EXERCISE INPUTS: Begin
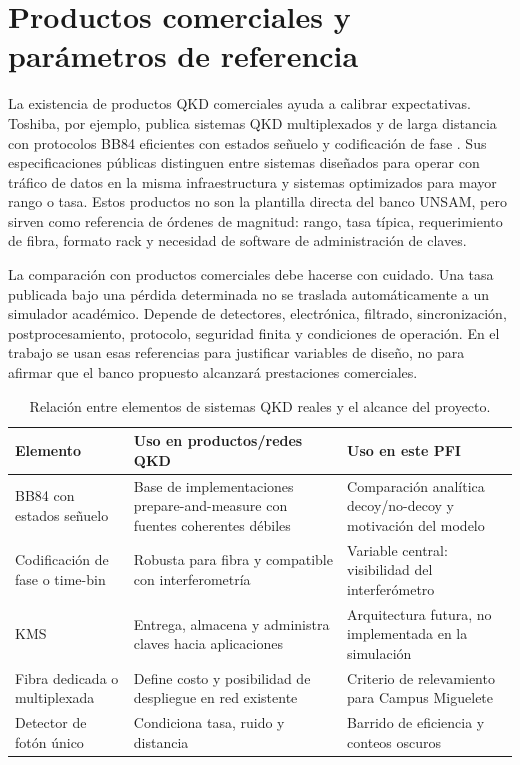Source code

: \section{Productos comerciales y parámetros de referencia}

La existencia de productos QKD comerciales ayuda a calibrar expectativas. Toshiba, por ejemplo, publica sistemas QKD multiplexados y de larga distancia con protocolos BB84 eficientes con estados señuelo y codificación de fase \cite{toshibaQKDProducts}. Sus especificaciones públicas distinguen entre sistemas diseñados para operar con tráfico de datos en la misma infraestructura y sistemas optimizados para mayor rango o tasa. Estos productos no son la plantilla directa del banco UNSAM, pero sirven como referencia de órdenes de magnitud: rango, tasa típica, requerimiento de fibra, formato rack y necesidad de software de administración de claves.

La comparación con productos comerciales debe hacerse con cuidado. Una tasa publicada bajo una pérdida determinada no se traslada automáticamente a un simulador académico. Depende de detectores, electrónica, filtrado, sincronización, postprocesamiento, protocolo, seguridad finita y condiciones de operación. En el trabajo se usan esas referencias para justificar variables de diseño, no para afirmar que el banco propuesto alcanzará prestaciones comerciales.

\begin{table}[H]
  \centering
  \begin{tabularx}{\textwidth}{p{}XX}
    \toprule
    Elemento & Uso en productos/redes QKD & Uso en este PFI \\
    \midrule
    BB84 con estados señuelo & Base de implementaciones prepare-and-measure con fuentes coherentes débiles & Comparación analítica decoy/no-decoy y motivación del modelo \\
    Codificación de fase o time-bin & Robusta para fibra y compatible con interferometría & Variable central: visibilidad del interferómetro \\
    KMS & Entrega, almacena y administra claves hacia aplicaciones & Arquitectura futura, no implementada en la simulación \\
    Fibra dedicada o multiplexada & Define costo y posibilidad de despliegue en red existente & Criterio de relevamiento para Campus Miguelete \\
    Detector de fotón único & Condiciona tasa, ruido y distancia & Barrido de eficiencia y conteos oscuros \\
    \bottomrule
  \end{tabularx}
  \caption{Relación entre elementos de sistemas QKD reales y el alcance del proyecto.}
  \label{tab:productos_pfi}
\end{table}

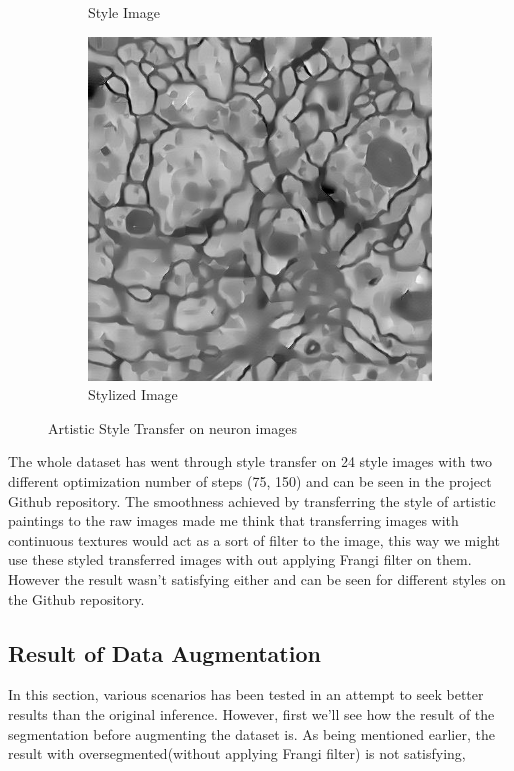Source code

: \documentclass[12pt, a4paper]{scrartcl}
\begin{document}
\begin{figure}[H]
\begin{subfigure}{.28\textwidth}
  \caption{Style Image}
  \label{fig:nas212}
\end{subfigure}
\begin{subfigure}{.34\textwidth}
  \centering
  \includegraphics[width=.9\linewidth]{stylized-train0-style21-150}
  \caption{Stylized Image}
  \label{fig:nas213}
\end{subfigure}
\label{fig:neuron_art_style21}
\caption{Artistic Style Transfer on neuron images}
\end{figure}

The whole dataset has went through style transfer on 24 style images \citep{21styles} with two different optimization number of steps (75, 150) and can be seen in the project Github repository. The smoothness achieved by transferring the style of artistic paintings to the raw images made me think that transferring images with continuous textures would act as a sort of filter to the image, this way we might use these styled transferred images with out applying Frangi filter on them. However the result wasn't satisfying either and can be seen for different styles \citep{textureStyles} on the Github repository. 

\subsection{Result of Data Augmentation}

In this section, various scenarios has been tested in an attempt to seek better results than the original inference. However, first we'll see how the result of the segmentation before augmenting the dataset is. As being mentioned earlier, the result with oversegmented(without applying Frangi filter) is not satisfying, 
\end{document}
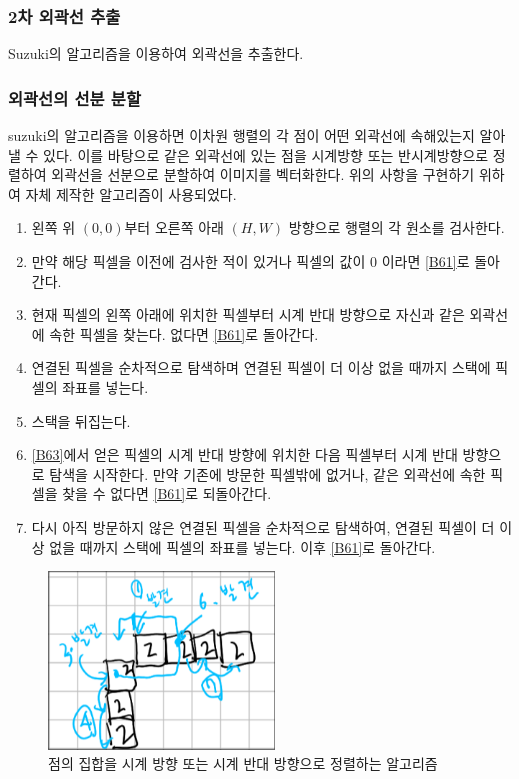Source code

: \documentclass[conference]{IEEEtran}
\begin{document}
\subsubsection{2차 외곽선 추출}
Suzuki의 알고리즘\cite{suzuki}을 이용하여 외곽선을 추출한다.

\subsubsection{외곽선의 선분 분할}
suzuki의 알고리즘을 이용하면 이차원 행렬의 각 점이 어떤 외곽선에 속해있는지 알아낼 수 있다.
이를 바탕으로 같은 외곽선에 있는 점을 시계방향 또는 반시계방향으로 정렬하여 외곽선을 선분으로 분할하여 이미지를 벡터화한다.
위의 사항을 구현하기 위하여 자체 제작한 알고리즘이 사용되었다. 
\begin{enumerate}
    \item 왼쪽 위 $(0, 0)$부터 오른쪽 아래 $(H, W)$ 방향으로 행렬의 각 원소를 검사한다. \label{B61}
    \item 만약 해당 픽셀을 이전에 검사한 적이 있거나 픽셀의 값이 0 이라면 \ref{B61}로 돌아간다.
    \item 현재 픽셀의 왼쪽 아래에 위치한 픽셀부터 시계 반대 방향으로 자신과 같은 외곽선에 속한 픽셀을 찾는다. 없다면 \ref{B61}로 돌아간다. \label{B63}
    \item 연결된 픽셀을 순차적으로 탐색하며 연결된 픽셀이 더 이상 없을 때까지 스택에 픽셀의 좌표를 넣는다.
    \item 스택을 뒤집는다.
    \item \ref{B63}에서 얻은 픽셀의 시계 반대 방향에 위치한 다음 픽셀부터 시계 반대 방향으로 탐색을 시작한다.
    만약 기존에 방문한 픽셀밖에 없거나, 같은 외곽선에 속한 픽셀을 찾을 수 없다면 \ref{B61}로 되돌아간다.
    \item 다시 아직 방문하지 않은 연결된 픽셀을 순차적으로 탐색하여, 연결된 픽셀이 더 이상 없을 때까지 스택에 픽셀의 좌표를 넣는다. 이후 \ref{B61}로 돌아간다.
\end{enumerate}
\begin{figure}
    \centering
    \includegraphics[width=6cm]{algo.png}
    \caption{점의 집합을 시계 방향 또는 시계 반대 방향으로 정렬하는 알고리즘}
\end{figure}
\end{document}
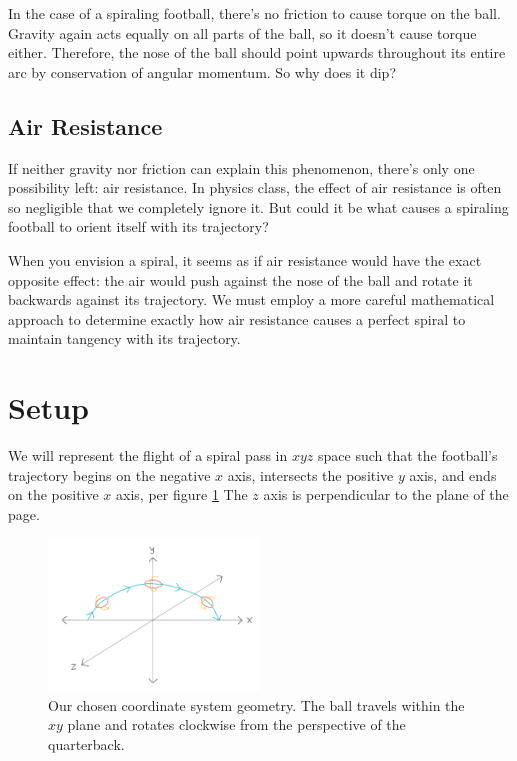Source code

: \documentclass{article}
\begin{document}
In the case of a spiraling football, there's no friction to cause torque on the ball. Gravity again acts equally on all parts of the ball, so it doesn't cause torque either. Therefore, the nose of the ball should point upwards throughout its entire arc by conservation of angular momentum. So why does it dip?

\subsection{Air Resistance}
If neither gravity nor friction can explain this phenomenon, there's only one possibility left: air resistance. In physics class, the effect of air resistance is often so negligible that we completely ignore it. But could it be what causes a spiraling football to orient itself with its trajectory?

When you envision a spiral, it seems as if air resistance would have the exact opposite effect: the air would push against the nose of the ball and rotate it backwards against its trajectory. We must employ a more careful mathematical approach to determine exactly how air resistance causes a perfect spiral to maintain tangency with its trajectory.

\section{Setup}
We will represent the flight of a spiral pass in $xyz$ space such that the football's trajectory begins on the negative $x$ axis, intersects the positive $y$ axis, and ends on the positive $x$ axis, per figure \ref{space} The $z$ axis is perpendicular to the plane of the page.

\begin{figure}[h]
\centering
    \includegraphics[width=0.5\textwidth]{img/space.png}
    \caption{Our chosen coordinate system geometry. The ball travels within the $xy$ plane and rotates clockwise from the perspective of the quarterback.}
    \label{space}
\end{figure}
\end{document}
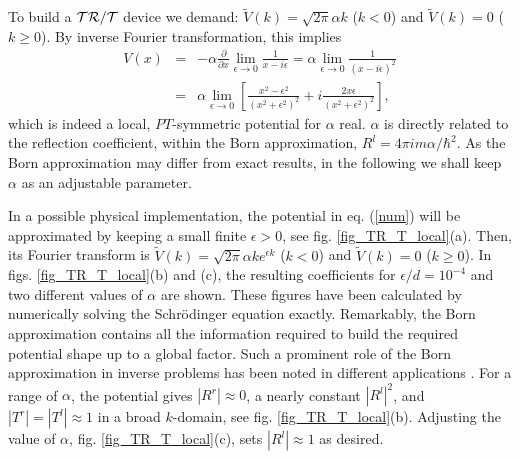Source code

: To build a ${\cal{TR/T}}$ device we demand:
$\widetilde V(k) = \sqrt{2\pi} \alpha k$ ($k < 0$) and $\widetilde V(k) = 0$ ($k \ge 0$).
By inverse Fourier transformation, this implies
%
\begin{eqnarray}
  V(x) &=&
  -\alpha \frac{\partial}{\partial x} \lim_{\epsilon\to 0} \frac{1}{x - i \epsilon}
  = \alpha \lim_{\epsilon\to 0} \frac{1}{(x - i \epsilon)^2}
  \nonumber\\
  &=& \alpha \lim_{\epsilon\to 0} \left[\frac{x^2 - \epsilon^2}{(x^2 + \epsilon^2)^2} + i
  \frac{2 x\epsilon}{(x^2 + \epsilon^2)^2}\right],
  \label{num}
\end{eqnarray}
%
which is indeed a local, $PT$-symmetric potential for $\alpha$ real.
$\alpha$ is directly related to the reflection coefficient, within the Born approximation,
$R^l = 4 \pi i m \alpha/\hbar^2$. As the Born approximation may differ from exact results, in the following we shall keep $\alpha$ as an adjustable parameter.

In a possible physical implementation, the potential in eq. (\ref{num}) will
be approximated by keeping a small finite $\epsilon>0$, see fig. \ref{fig_TR_T_local}(a).
Then, its Fourier transform is
$\widetilde V(k) = \sqrt{2\pi} \alpha k e^{\epsilon k}$ ($k < 0$) and $\widetilde V(k)=0$ ($k \ge 0$).
In figs. \ref{fig_TR_T_local}(b) and (c), the resulting coefficients for $\epsilon/d=10^{-4}$ and  two different values
of $\alpha$ are shown.  These figures have been calculated by
numerically solving the Schr\"odinger equation exactly.
Remarkably, the Born approximation contains all the information required to build the required potential shape
up to a global factor.  Such a prominent role of the Born approximation in inverse problems has been noted
in different applications \cite{Snieder1990,Mostafazadeh2014,Horsley2015}. For a range of $\alpha$, the potential gives $|R^r|\approx 0$, a nearly constant $|R^l|^2$, and
$|T^r|= |T^l|\approx1$  in a broad $k$-domain, see fig. \ref{fig_TR_T_local}(b). Adjusting  the value of $\alpha$, fig. \ref{fig_TR_T_local}(c),
sets $|R^l|\approx 1$ as desired.
%
%
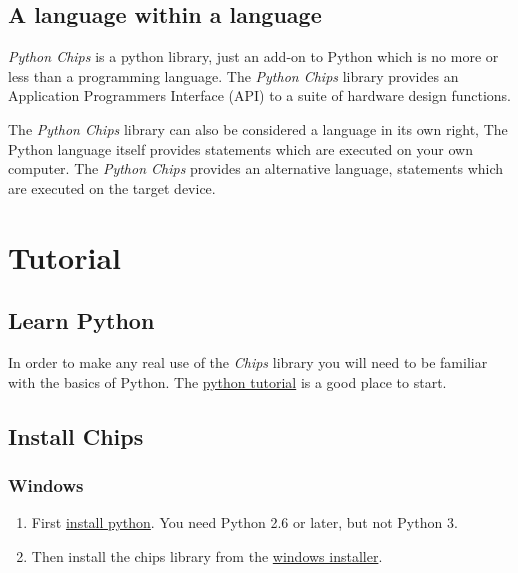 \documentclass[letterpaper,10pt,english]{manual}
\begin{document}
\section{A language within a language}

\emph{Python Chips} is a python library, just an add-on to Python which is no
more or less than a programming language. The \emph{Python Chips} library
provides an Application Programmers Interface (API) to a suite of hardware
design functions.

The \emph{Python Chips} library can also be considered a language in its own
right, The Python language itself provides statements which are executed on
your own computer. The \emph{Python Chips} provides an alternative language,
statements which are executed on the target device.

\resetcurrentobjects
\hypertarget{--doc-tutorial/index}{}

\chapter{Tutorial}


\section{Learn Python}

In order to make any real use of the \emph{Chips} library you will need to be
familiar with the basics of Python. The \href{http://docs.python.org/tut}{python tutorial} is a good place
to start.


\section{Install Chips}


\subsection{Windows}
\begin{enumerate}
\item {} 
First \href{http://python.org/download}{install python}. You need Python 2.6 or later, but not Python 3.

\item {} 
Then install the chips library from the \href{http://github.com/dawsonjon/chips}{windows installer}.

\end{enumerate}
\end{document}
EXERCISE INPUTS: End
Repeat the listing above from its first line through the line that contains "La existencia de", both included, and nothing more. Drop the pictures.

**SOLUTION BELOW**
Source code

: \section{Productos comerciales y parámetros de referencia}

La existencia de productos QKD comerciales ayuda a calibrar expectativas. Toshiba, por ejemplo, publica sistemas QKD multiplexados y de larga distancia con protocolos BB84 eficientes con estados señuelo y codificación de fase \cite{toshibaQKDProducts}. Sus especificaciones públicas distinguen entre sistemas diseñados para operar con tráfico de datos en la misma infraestructura y sistemas optimizados para mayor rango o tasa. Estos productos no son la plantilla directa del banco UNSAM, pero sirven como referencia de órdenes de magnitud: rango, tasa típica, requerimiento de fibra, formato rack y necesidad de software de administración de claves.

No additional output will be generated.